Drug interactions Exforge
Amlodipine When monotherapy with amlodipine, no clinically significant drug interactions have been established with the following drugs: thiazide diuretics, β-adrenergic receptor blockers, ACE inhibitors, long-acting nitrates, sublingual nitroglycerin, digoxin, warfarin, atorvastatin, sildenafil, antacids, cimetidine, NSAIDs, antibiotics, oral hypoglycemic agents facilities. Valsartan During monotherapy with valsartan, clinically significant drug interactions with the following drugs have not been established: cimetidine, warfarin, furosemide, digoxin, atenolol, indomethacin, hydrochlorothiazide, amlodipine, glibenclamide.
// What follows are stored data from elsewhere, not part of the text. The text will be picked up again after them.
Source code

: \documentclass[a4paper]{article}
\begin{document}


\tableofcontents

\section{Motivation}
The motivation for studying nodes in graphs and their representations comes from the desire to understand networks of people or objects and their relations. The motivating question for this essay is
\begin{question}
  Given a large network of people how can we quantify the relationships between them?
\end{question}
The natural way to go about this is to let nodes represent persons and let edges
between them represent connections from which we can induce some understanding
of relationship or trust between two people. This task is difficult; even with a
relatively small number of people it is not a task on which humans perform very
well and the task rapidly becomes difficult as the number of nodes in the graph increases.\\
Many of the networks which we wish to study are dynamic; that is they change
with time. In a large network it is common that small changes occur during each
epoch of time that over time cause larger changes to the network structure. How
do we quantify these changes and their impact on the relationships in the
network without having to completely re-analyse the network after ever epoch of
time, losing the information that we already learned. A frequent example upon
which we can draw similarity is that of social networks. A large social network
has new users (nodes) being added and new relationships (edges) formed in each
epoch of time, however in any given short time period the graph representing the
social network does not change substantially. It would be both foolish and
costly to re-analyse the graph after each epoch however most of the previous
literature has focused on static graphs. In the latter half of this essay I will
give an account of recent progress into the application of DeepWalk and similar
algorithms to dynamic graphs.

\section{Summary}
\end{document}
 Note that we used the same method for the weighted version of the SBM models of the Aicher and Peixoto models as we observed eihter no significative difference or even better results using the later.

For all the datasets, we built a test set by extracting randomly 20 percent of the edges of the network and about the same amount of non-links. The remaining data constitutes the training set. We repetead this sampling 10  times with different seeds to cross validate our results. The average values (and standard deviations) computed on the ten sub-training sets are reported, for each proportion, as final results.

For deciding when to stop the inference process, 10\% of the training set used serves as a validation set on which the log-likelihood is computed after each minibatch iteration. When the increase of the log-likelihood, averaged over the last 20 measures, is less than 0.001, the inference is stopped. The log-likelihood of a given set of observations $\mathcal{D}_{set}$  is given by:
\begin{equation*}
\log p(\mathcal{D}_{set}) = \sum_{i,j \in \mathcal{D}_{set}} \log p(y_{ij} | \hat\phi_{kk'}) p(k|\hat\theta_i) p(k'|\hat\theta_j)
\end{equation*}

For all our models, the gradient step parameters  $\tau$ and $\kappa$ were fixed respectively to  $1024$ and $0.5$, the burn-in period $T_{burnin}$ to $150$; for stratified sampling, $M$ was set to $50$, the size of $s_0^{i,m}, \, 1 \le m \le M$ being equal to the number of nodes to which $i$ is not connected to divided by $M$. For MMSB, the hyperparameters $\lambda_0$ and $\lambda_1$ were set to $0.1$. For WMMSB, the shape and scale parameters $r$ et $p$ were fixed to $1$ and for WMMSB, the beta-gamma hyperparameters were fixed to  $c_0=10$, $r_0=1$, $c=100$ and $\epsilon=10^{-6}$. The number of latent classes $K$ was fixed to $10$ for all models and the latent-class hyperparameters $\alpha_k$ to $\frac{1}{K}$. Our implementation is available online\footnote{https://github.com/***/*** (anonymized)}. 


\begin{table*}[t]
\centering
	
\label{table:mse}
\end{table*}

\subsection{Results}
Concomitant use with potassium supplements, potassium-sparing diuretics, potassium-containing salt substitutes, or other drugs that may increase blood potassium levels (heparin, etc.) requires caution. Serum potassium levels should be regularly monitored.
Exforge drug overdose, symptoms and treatment
There is currently no experience studying Exforge overdose. The main symptom of an overdose of valsartan is probably severe arterial hypotension with dizziness. An overdose of amlodipine can lead to increasing peripheral vasodilation and, possibly, reflex tachycardia. Significant and potentially prolonged systemic hypotension, including shock and death, have been reported. If the drug has been taken recently, induce vomiting or rinse the stomach. The absorption of amlodipine is significantly reduced when activated charcoal is used immediately or within 2 hours after taking amlodipine. Clinically significant hypotension caused by Exforge overdose requires active support of the cardiovascular system, including frequent monitoring of cardiac and respiratory functions, elevation of the lower extremities above the horizontal level, control of blood volume and urination. To restore vascular tone and blood pressure, vasoconstrictors can be used in the absence of contraindications for their use. With a persistent decrease in blood pressure, which is a consequence of blockade of calcium channels, it may be advisable to administer calcium gluconate solution intravenously.
Release form
Film-coated tablets, 5 mg/80 mg, 5 mg/160 mg or 10 mg/160 mg. 7, 10 or 14 pcs. in a blister; 1, 2, 4, 8, 14 or 40 blisters of 7 tablets; 3, 9 or 28 blisters of 10 tablets; 1. 2, 4, 7, or 20 blisters of 14 tablets are placed in a cardboard box.
Film-coated tablets, 5 mg + 320 mg or 10 mg + 320 mg. 7 or 14 tablets in a PVC/PVDC blister. 1 blister of 7 tablets; 1, 2, 4, 7 blisters of 14 tablets each are placed in a cardboard box.